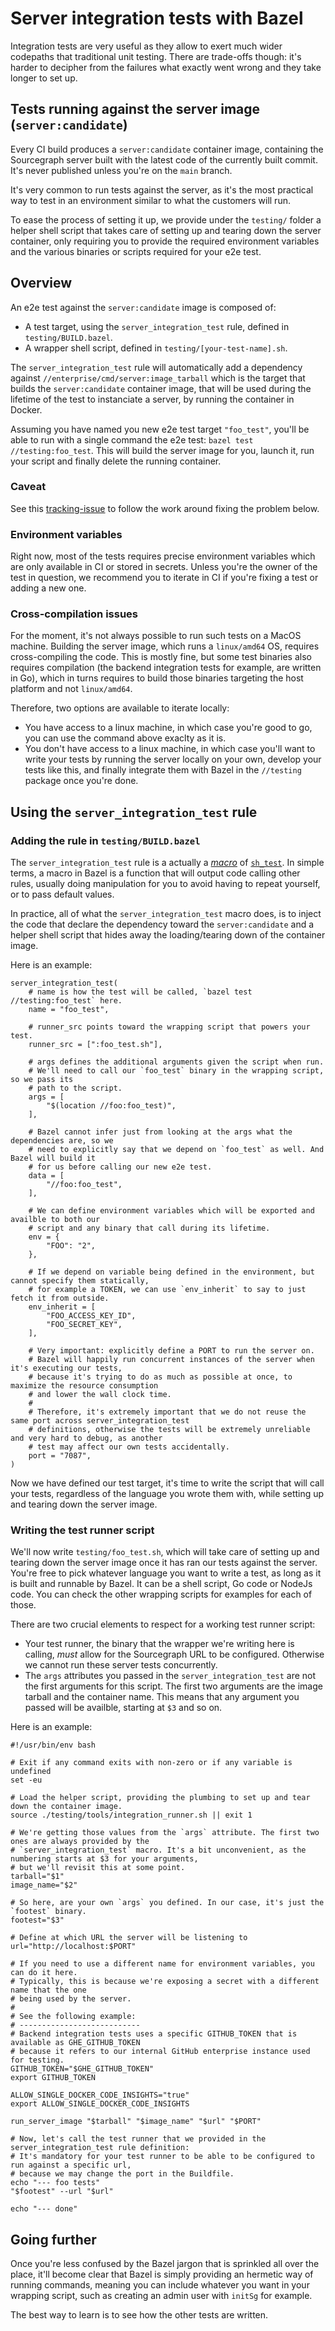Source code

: # Server integration tests with Bazel

Integration tests are very useful as they allow to exert much wider codepaths that traditional unit testing. There are trade-offs though: it's harder to decipher from the failures what exactly went wrong and they take longer to set up. 

## Tests running against the server image (`server:candidate`) 

Every CI build produces a `server:candidate` container image, containing the Sourcegraph server built with the latest code of the currently built commit. It's never published unless you're on the `main` branch.

It's very common to run tests against the server, as it's the most practical way to test in an environment similar to what the customers will run. 

To ease the process of setting it up, we provide under the `testing/` folder a helper shell script that takes care of setting up and tearing down the server container, only requiring you to provide the required environment variables and the various binaries or scripts required for your e2e test. 
 
## Overview 

An e2e test against the `server:candidate` image is composed of: 

- A test target, using the `server_integration_test` rule, defined in `testing/BUILD.bazel`. 
- A wrapper shell script, defined in `testing/[your-test-name].sh`.

The `server_integration_test` rule will automatically add a dependency against `//enterprise/cmd/server:image_tarball` which is the target that builds the `server:candidate` container image, that will be used during the lifetime of the test to instanciate a server, by running the container in Docker. 

Assuming you have named you new e2e test target `"foo_test"`, you'll be able to run with a single command the e2e test: `bazel test //testing:foo_test`. This will build the server image for you, launch it, run your script and finally delete the running container. 

### Caveat 

See this [tracking-issue](https://github.com/sourcegraph/sourcegraph/issues/53637) to follow the work around fixing the problem below.

### Environment variables 

Right now, most of the tests requires precise environment variables which are only available in CI or stored in secrets. Unless you're the owner of the test in question, we recommend you to iterate in CI if you're fixing a test or adding a new one. 

### Cross-compilation issues

For the moment, it's not always possible to run such tests on a MacOS machine. Building the server image, which runs a `linux/amd64` OS, requires cross-compiling the code. This is mostly fine, but some test binaries also requires compilation (the backend integration tests for example, are written in Go), which in turns requires to build those binaries targeting the host platform and not `linux/amd64`. 

Therefore, two options are available to iterate locally: 

- You have access to a linux machine, in which case you're good to go, you can use the command above exaclty as it is. 
- You don't have access to a linux machine, in which case you'll want to write your tests by running the server locally on your own, develop your tests like this, and finally integrate them with Bazel in the `//testing` package once you're done.

## Using the `server_integration_test` rule

### Adding the rule in `testing/BUILD.bazel` 

The `server_integration_test` rule is a actually a [_macro_](https://bazel.build/extending/macros) of [`sh_test`](https://bazel.build/reference/be/shell#sh_test). In simple terms, a macro in Bazel is a function that will output code calling other rules, usually doing manipulation for you to avoid having to repeat yourself, or to pass default values. 

In practice, all of what the `server_integration_test` macro does, is to inject the code that declare the dependency toward the `server:candidate` and a helper shell script that hides away the loading/tearing down of the container image.

Here is an example: 

```
server_integration_test(
    # name is how the test will be called, `bazel test //testing:foo_test` here.
    name = "foo_test",

    # runner_src points toward the wrapping script that powers your test.
    runner_src = [":foo_test.sh"],

    # args defines the additional arguments given the script when run. 
    # We'll need to call our `foo_test` binary in the wrapping script, so we pass its 
    # path to the script.
    args = [
        "$(location //foo:foo_test)", 
    ],

    # Bazel cannot infer just from looking at the args what the dependencies are, so we
    # need to explicitly say that we depend on `foo_test` as well. And Bazel will build it 
    # for us before calling our new e2e test.
    data = [
        "//foo:foo_test",
    ],

    # We can define environment variables which will be exported and availble to both our 
    # script and any binary that call during its lifetime.
    env = {
        "FOO": "2",
    },

    # If we depend on variable being defined in the environment, but cannot specify them statically,
    # for example a TOKEN, we can use `env_inherit` to say to just fetch it from outside.
    env_inherit = [
        "FOO_ACCESS_KEY_ID",
        "FOO_SECRET_KEY",
    ],

    # Very important: explicitly define a PORT to run the server on. 
    # Bazel will happily run concurrent instances of the server when it's executing our tests, 
    # because it's trying to do as much as possible at once, to maximize the resource consumption 
    # and lower the wall clock time. 
    # 
    # Therefore, it's extremely important that we do not reuse the same port across server_integration_test 
    # definitions, otherwise the tests will be extremely unreliable and very hard to debug, as another 
    # test may affect our own tests accidentally. 
    port = "7087",
)
```

Now we have defined our test target, it's time to write the script that will call your tests, regardless of the language you wrote them with, while setting up and tearing down the server image.

### Writing the test runner script

We'll now write `testing/foo_test.sh`, which will take care of setting up and tearing down the server image once it has ran our tests against the server.
You're free to pick whatever language you want to write a test, as long as it is built and runnable by Bazel. It can be a shell script, Go code or 
NodeJs code. You can check the other wrapping scripts for examples for each of those. 

There are two crucial elements to respect for a working test runner script: 

- Your test runner, the binary that the wrapper we're writing here is calling, _must_ allow for the Sourcegraph URL to be configured. Otherwise we cannot run these server tests concurrently. 
- The `args` attributes you passed in the `server_integration_test` are not the first arguments for this script. The first two arguments are the image tarball and the container name. This means that any argument you passed will be availble, starting at `$3` and so on. 

Here is an example: 

```
#!/usr/bin/env bash

# Exit if any command exits with non-zero or if any variable is undefined 
set -eu

# Load the helper script, providing the plumbing to set up and tear down the container image.
source ./testing/tools/integration_runner.sh || exit 1

# We're getting those values from the `args` attribute. The first two ones are always provided by the 
# `server_integration_test` macro. It's a bit unconvenient, as the numbering starts at $3 for your arguments,
# but we'll revisit this at some point.
tarball="$1"
image_name="$2"

# So here, are your own `args` you defined. In our case, it's just the `footest` binary.
footest="$3"

# Define at which URL the server will be listening to
url="http://localhost:$PORT"

# If you need to use a different name for environment variables, you can do it here. 
# Typically, this is because we're exposing a secret with a different name that the one
# being used by the server. 
# 
# See the following example: 
# ---------------------------
# Backend integration tests uses a specific GITHUB_TOKEN that is available as GHE_GITHUB_TOKEN
# because it refers to our internal GitHub enterprise instance used for testing.
GITHUB_TOKEN="$GHE_GITHUB_TOKEN"
export GITHUB_TOKEN

ALLOW_SINGLE_DOCKER_CODE_INSIGHTS="true"
export ALLOW_SINGLE_DOCKER_CODE_INSIGHTS

run_server_image "$tarball" "$image_name" "$url" "$PORT"

# Now, let's call the test runner that we provided in the server_integration_test rule definition:
# It's mandatory for your test runner to be able to be configured to run against a specific url, 
# because we may change the port in the Buildfile.
echo "--- foo tests"
"$footest" --url "$url"

echo "--- done"
```

## Going further 

Once you're less confused by the Bazel jargon that is sprinkled all over the place, it'll become clear that Bazel is simply providing 
an hermetic way of running commands, meaning you can include whatever you want in your wrapping script, such as creating an 
admin user with `initSg` for example. 

The best way to learn is to see how the other tests are written.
····················
TASK
Leave out the pictures and repeat exactly the lines from the first line of the data through the line containing "- A wrapper". Add nothing else.

RESULT OF THIS EXERCISE
Source code

: # Server integration tests with Bazel

Integration tests are very useful as they allow to exert much wider codepaths that traditional unit testing. There are trade-offs though: it's harder to decipher from the failures what exactly went wrong and they take longer to set up. 

## Tests running against the server image (`server:candidate`) 

Every CI build produces a `server:candidate` container image, containing the Sourcegraph server built with the latest code of the currently built commit. It's never published unless you're on the `main` branch.

It's very common to run tests against the server, as it's the most practical way to test in an environment similar to what the customers will run. 

To ease the process of setting it up, we provide under the `testing/` folder a helper shell script that takes care of setting up and tearing down the server container, only requiring you to provide the required environment variables and the various binaries or scripts required for your e2e test. 
 
## Overview 

An e2e test against the `server:candidate` image is composed of: 

- A test target, using the `server_integration_test` rule, defined in `testing/BUILD.bazel`. 
- A wrapper shell script, defined in `testing/[your-test-name].sh`.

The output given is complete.